RESEARCH PAPERS 



ERROR TREATMENT IN THE EFL WRITING CLASS: RED PEN 
METHOD VERSUS REMEDIAL INSTRUCTION 

By 

Dr. MOHAMMAD ALI SALMANI-NODOUSHAN* 

ABSTRACT 

In a study conducted to see which method of error treatment was more effective in EFL writing classes, 288 Iranian EFL 
learners took the TOEFL test to be grouped in two homogeneous classes. Each student in each group wrote a paragraph 
on a general topic which was proofread for mistakes/errors by three experienced EFL writing teachers (i. e. , Pretest). One 
group received Red Pen treatment (RPM) and the other Remedial Instruction treatment (RIM). After a two-week interval, 
both groups repeated the same writing assignment, proofread by the same teachers (Post-test).

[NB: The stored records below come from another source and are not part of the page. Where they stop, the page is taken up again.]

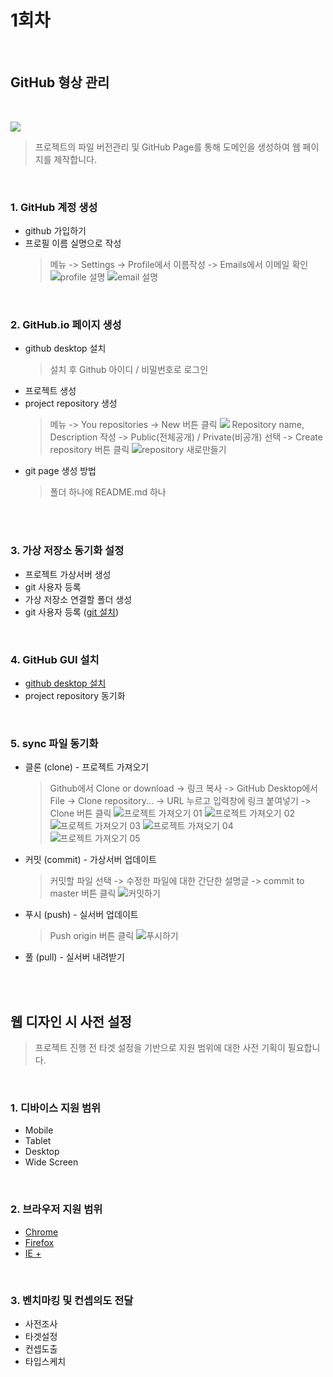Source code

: # 1회차

<br>

## GitHub 형상 관리

<br>

![](https://i.imgur.com/NxoHnE8.png)
> 프로젝트의 파일 버전관리 및 GitHub Page를 통해 도메인을 생성하여 웹 페이지를 제작합니다.

<br>

### 1. GitHub 계정 생성
- github 가입하기
- 프로필 이름 실명으로 작성
  >메뉴 -> Settings -> Profile에서 이름작성 -> Emails에서 이메일 확인
  ![profile 설명](https://i.imgur.com/V9gzjbq.png)
  ![email 설명](https://i.imgur.com/0M0eES2.png)

<br>

### 2. GitHub.io 페이지 생성
- github desktop 설치
  >설치 후 Github 아이디 / 비밀번호로 로그인
- 프로젝트 생성
- project repository 생성
  >메뉴 -> You repositories -> New 버튼 클릭
  ![](https://i.imgur.com/lzHjhjQ.png)
  Repository name, Description 작성 -> Public(전체공개) / Private(비공개) 선택 -> Create repository 버튼 클릭
  ![repository 새로만들기](https://i.imgur.com/1irjEKL.png)
- git page 생성 방법
  >폴더 하나에 README.md 하나

<br>
<br>

### 3. 가상 저장소 동기화 설정
- 프로젝트 가상서버 생성
- git 사용자 등록
- 가상 저장소 연결할 폴더 생성
- git 사용자 등록 ([git 설치](https://coding-factory.tistory.com/245))

<br>

### 4. GitHub GUI 설치
- [github desktop 설치](https://desktop.github.com/)
- project repository 동기화

<br>

### 5. sync 파일 동기화
- 클론 (clone) - 프로젝트 가져오기
  >Github에서 Clone or download -> 링크 복사 -> GitHub Desktop에서 File -> Clone repository... -> URL 누르고 입력창에 링크 붙여넣기 -> Clone 버튼 클릭
  ![프로젝트 가져오기 01](https://i.imgur.com/xLMFWDj.png)
  ![프로젝트 가져오기 02](https://i.imgur.com/0xcAUkf.png)
  ![프로젝트 가져오기 03](https://i.imgur.com/8p9Soki.png)
  ![프로젝트 가져오기 04](https://i.imgur.com/xUgWjlz.png)
  ![프로젝트 가져오기 05](https://i.imgur.com/0t6tb0U.png)

- 커밋 (commit) - 가상서버 업데이트
  >커밋할 파일 선택 -> 수정한 파일에 대한 간단한 설명글 -> commit to master 버튼 클릭
  ![커밋하기](https://i.imgur.com/9163d6L.png)
- 푸시 (push) - 실서버 업데이트
  >Push origin 버튼 클릭
  ![푸시하기](https://i.imgur.com/rJMJ3RT.png)
- 풀 (pull) - 실서버 내려받기

<br>
<br>

## 웹 디자인 시 사전 설정
> 프로젝트 진행 전 타겟 설정을 기반으로 지원 범위에 대한 사전 기획이 필요합니다.

<br>

### 1. 디바이스 지원 범위
- Mobile
- Tablet
- Desktop
- Wide Screen

<br>

### 2. 브라우저 지원 범위
- [Chrome](https://www.google.com/intl/ko_ALL/chrome/)
- [Firefox](https://www.mozilla.org/ko/firefox/new/)
- [IE +](https://support.microsoft.com/ko-kr/help/17621/internet-explorer-downloads)

<br>

### 3. 벤치마킹 및 컨셉의도 전달
- 사전조사
- 타겟설정
- 컨셉도출
- 타입스케치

A Mixed Between- 
Within Subjects Analysis of Variance (SPANOVA) was conducted to analyze the effect of two different types of treatment 
(i. e., RPM, and RIM). Results, after analysis of the data, indicated that the main effect was significant for time but not for 
group. It was further noticed that the interaction effect was also significant. The RPM method, although not statistically 
significant, was slightly more effective in enhancing EFL written performance than the RIM method.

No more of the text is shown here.